**Exercise prompt**
What you return must be every line from the beginning of the data through the line holding "der Glättungsfaktor ist.", unchanged.
** Data for analysis follows **
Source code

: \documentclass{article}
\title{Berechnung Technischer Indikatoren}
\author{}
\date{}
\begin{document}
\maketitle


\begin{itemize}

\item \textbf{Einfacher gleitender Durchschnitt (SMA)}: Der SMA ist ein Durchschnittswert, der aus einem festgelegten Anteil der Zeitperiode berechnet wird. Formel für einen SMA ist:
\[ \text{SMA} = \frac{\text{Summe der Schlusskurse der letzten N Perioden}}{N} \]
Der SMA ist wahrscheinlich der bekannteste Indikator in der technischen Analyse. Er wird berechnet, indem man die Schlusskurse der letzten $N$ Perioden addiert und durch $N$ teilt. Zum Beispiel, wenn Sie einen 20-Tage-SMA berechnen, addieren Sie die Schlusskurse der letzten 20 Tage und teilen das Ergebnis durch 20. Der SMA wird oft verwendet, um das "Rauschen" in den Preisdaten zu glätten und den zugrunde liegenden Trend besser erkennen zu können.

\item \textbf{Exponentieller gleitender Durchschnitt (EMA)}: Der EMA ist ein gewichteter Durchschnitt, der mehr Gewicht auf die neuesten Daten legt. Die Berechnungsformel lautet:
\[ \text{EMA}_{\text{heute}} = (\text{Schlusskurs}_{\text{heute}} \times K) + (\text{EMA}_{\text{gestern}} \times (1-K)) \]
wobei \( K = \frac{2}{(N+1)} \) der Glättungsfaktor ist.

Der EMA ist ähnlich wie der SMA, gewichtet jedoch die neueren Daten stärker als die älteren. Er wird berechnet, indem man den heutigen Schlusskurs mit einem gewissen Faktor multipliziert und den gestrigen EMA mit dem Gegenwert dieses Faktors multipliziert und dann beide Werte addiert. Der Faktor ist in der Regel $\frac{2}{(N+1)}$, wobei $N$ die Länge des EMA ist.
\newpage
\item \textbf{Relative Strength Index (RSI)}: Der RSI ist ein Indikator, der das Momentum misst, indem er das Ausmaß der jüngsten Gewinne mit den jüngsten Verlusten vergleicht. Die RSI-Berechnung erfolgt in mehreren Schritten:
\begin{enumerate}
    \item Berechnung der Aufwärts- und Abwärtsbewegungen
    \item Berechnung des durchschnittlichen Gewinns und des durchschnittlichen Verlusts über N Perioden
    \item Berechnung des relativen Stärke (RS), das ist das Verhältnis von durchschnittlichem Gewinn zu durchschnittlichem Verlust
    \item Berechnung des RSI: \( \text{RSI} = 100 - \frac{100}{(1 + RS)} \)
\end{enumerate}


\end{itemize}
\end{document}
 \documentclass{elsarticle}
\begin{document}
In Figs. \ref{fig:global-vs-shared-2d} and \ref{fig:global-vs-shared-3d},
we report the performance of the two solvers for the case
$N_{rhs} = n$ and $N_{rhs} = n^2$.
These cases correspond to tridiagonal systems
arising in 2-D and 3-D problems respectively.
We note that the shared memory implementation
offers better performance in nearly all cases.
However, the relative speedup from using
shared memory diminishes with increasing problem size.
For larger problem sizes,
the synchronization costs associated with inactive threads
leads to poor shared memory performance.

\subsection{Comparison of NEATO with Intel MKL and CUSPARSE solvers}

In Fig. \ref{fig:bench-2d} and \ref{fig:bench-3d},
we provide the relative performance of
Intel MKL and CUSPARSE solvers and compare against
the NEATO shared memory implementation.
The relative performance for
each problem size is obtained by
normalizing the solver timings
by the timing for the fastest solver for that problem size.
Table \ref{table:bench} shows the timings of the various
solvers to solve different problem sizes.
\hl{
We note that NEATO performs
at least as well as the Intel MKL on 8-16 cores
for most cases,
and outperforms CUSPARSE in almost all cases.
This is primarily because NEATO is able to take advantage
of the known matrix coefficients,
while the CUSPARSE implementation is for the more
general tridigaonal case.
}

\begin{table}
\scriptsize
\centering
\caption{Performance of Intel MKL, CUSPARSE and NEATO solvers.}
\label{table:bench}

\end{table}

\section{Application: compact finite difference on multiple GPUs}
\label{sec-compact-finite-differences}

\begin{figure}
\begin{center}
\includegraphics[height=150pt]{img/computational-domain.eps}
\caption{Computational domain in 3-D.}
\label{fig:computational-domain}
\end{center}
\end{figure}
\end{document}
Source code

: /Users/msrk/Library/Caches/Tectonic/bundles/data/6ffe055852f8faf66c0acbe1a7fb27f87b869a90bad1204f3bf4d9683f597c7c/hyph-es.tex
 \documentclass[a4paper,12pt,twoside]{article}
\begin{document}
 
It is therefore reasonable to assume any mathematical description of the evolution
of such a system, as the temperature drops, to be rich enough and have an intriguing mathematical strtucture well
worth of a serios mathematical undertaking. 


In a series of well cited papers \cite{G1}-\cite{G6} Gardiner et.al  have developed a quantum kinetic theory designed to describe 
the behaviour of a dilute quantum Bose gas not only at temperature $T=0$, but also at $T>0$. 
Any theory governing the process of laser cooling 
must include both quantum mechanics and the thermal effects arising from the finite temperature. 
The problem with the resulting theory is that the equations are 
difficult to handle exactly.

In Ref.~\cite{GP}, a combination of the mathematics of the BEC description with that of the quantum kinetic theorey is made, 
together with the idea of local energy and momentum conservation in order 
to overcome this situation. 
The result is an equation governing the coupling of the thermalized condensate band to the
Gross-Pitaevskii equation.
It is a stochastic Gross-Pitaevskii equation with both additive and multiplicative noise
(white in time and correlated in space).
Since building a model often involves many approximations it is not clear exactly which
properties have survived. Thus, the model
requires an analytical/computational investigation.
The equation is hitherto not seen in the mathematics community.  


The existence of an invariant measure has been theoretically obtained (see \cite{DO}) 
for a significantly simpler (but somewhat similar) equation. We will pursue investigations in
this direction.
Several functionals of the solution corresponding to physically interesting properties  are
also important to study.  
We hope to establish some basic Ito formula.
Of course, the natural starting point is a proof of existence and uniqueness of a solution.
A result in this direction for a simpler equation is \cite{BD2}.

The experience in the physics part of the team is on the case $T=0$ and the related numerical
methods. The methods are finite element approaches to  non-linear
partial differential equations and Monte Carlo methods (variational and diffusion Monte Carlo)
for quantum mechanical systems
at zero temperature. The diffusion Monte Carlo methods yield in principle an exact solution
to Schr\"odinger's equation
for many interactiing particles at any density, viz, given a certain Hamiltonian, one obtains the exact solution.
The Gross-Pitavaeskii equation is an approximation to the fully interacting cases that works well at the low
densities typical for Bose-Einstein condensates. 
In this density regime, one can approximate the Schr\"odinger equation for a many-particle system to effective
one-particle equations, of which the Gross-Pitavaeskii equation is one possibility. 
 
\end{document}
** End of Data for analysis **
**Task response**
Source code

: \documentclass{article}
\title{Berechnung Technischer Indikatoren}
\author{}
\date{}
\begin{document}
\maketitle


\begin{itemize}

\item \textbf{Einfacher gleitender Durchschnitt (SMA)}: Der SMA ist ein Durchschnittswert, der aus einem festgelegten Anteil der Zeitperiode berechnet wird. Formel für einen SMA ist:
\[ \text{SMA} = \frac{\text{Summe der Schlusskurse der letzten N Perioden}}{N} \]
Der SMA ist wahrscheinlich der bekannteste Indikator in der technischen Analyse. Er wird berechnet, indem man die Schlusskurse der letzten $N$ Perioden addiert und durch $N$ teilt. Zum Beispiel, wenn Sie einen 20-Tage-SMA berechnen, addieren Sie die Schlusskurse der letzten 20 Tage und teilen das Ergebnis durch 20. Der SMA wird oft verwendet, um das "Rauschen" in den Preisdaten zu glätten und den zugrunde liegenden Trend besser erkennen zu können.

\item \textbf{Exponentieller gleitender Durchschnitt (EMA)}: Der EMA ist ein gewichteter Durchschnitt, der mehr Gewicht auf die neuesten Daten legt. Die Berechnungsformel lautet:
\[ \text{EMA}_{\text{heute}} = (\text{Schlusskurs}_{\text{heute}} \times K) + (\text{EMA}_{\text{gestern}} \times (1-K)) \]
wobei \( K = \frac{2}{(N+1)} \) der Glättungsfaktor ist.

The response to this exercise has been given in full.